- [INSTRUCTIONS TO FOLLOW] Your response should be a copy of each line in the listing below that includes the word "using".

Top of THE RECORDS

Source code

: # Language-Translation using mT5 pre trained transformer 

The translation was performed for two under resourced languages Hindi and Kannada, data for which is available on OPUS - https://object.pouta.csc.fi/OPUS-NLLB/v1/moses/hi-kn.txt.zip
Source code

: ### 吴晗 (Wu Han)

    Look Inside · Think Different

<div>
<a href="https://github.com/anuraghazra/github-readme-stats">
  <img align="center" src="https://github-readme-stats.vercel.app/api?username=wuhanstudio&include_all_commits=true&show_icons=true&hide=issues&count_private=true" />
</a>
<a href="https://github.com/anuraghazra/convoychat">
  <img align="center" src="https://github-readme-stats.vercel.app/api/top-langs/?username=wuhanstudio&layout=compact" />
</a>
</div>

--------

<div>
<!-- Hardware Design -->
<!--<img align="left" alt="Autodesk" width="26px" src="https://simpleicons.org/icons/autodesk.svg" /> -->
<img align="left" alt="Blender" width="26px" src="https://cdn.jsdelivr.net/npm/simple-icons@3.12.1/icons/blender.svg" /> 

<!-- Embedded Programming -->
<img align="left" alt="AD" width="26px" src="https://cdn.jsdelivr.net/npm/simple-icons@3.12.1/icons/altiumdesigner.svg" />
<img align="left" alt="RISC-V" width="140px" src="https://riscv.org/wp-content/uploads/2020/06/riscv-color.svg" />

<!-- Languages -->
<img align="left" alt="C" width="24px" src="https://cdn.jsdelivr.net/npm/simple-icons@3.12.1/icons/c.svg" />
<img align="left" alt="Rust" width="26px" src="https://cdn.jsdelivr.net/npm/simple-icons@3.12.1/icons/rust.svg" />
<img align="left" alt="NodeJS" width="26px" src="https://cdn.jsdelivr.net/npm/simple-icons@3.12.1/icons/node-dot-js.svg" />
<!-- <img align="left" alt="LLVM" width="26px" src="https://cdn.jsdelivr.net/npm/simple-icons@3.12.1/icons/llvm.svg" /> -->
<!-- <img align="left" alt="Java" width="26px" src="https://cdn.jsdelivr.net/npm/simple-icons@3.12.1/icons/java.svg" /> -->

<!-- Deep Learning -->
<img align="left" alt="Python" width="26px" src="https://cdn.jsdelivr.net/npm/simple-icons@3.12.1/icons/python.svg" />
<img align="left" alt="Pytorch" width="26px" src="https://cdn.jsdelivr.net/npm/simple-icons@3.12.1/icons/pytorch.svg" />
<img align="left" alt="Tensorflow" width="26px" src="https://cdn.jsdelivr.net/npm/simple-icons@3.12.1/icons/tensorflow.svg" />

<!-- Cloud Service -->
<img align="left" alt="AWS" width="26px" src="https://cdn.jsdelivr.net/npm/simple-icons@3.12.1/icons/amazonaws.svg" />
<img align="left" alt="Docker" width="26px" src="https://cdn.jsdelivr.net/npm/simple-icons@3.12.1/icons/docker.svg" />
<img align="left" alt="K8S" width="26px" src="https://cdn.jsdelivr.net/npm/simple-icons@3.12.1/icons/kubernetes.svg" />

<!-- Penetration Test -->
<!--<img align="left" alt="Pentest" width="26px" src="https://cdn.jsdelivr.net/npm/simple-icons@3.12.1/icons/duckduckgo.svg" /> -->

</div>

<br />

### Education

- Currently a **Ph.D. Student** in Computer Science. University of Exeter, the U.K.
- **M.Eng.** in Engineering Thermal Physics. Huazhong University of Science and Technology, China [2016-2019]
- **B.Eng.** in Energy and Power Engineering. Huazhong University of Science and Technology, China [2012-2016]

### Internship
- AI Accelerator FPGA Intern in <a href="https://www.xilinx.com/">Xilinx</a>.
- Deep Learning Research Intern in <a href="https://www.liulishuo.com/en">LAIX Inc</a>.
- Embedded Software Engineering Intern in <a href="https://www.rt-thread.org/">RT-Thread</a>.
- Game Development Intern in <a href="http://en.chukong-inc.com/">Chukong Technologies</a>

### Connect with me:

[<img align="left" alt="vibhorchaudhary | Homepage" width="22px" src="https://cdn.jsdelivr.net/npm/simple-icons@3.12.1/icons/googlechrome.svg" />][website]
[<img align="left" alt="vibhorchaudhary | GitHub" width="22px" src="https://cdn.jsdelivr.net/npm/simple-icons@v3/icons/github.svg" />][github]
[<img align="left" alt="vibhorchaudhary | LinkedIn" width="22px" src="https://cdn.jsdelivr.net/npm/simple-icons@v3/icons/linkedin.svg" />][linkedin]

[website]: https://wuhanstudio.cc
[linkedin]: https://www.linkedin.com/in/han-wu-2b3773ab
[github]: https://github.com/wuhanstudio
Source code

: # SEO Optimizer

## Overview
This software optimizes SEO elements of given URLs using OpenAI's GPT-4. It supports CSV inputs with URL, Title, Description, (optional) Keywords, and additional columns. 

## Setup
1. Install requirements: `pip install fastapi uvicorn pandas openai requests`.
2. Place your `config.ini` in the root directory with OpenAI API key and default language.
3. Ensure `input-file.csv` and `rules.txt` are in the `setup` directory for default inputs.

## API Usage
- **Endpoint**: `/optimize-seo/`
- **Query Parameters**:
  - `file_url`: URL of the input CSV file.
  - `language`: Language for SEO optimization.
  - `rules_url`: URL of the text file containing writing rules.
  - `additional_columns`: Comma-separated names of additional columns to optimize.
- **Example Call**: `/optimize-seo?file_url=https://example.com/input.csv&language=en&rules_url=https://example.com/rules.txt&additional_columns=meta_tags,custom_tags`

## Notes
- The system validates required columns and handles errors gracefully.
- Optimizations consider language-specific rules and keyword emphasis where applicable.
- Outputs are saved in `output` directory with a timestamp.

Bottom of THE RECORDS

- [EXERCISE ANSWER]
: # Language-Translation using mT5 pre trained transformer 
This software optimizes SEO elements of given URLs using OpenAI's GPT-4. It supports CSV inputs with URL, Title, Description, (optional) Keywords, and additional columns. 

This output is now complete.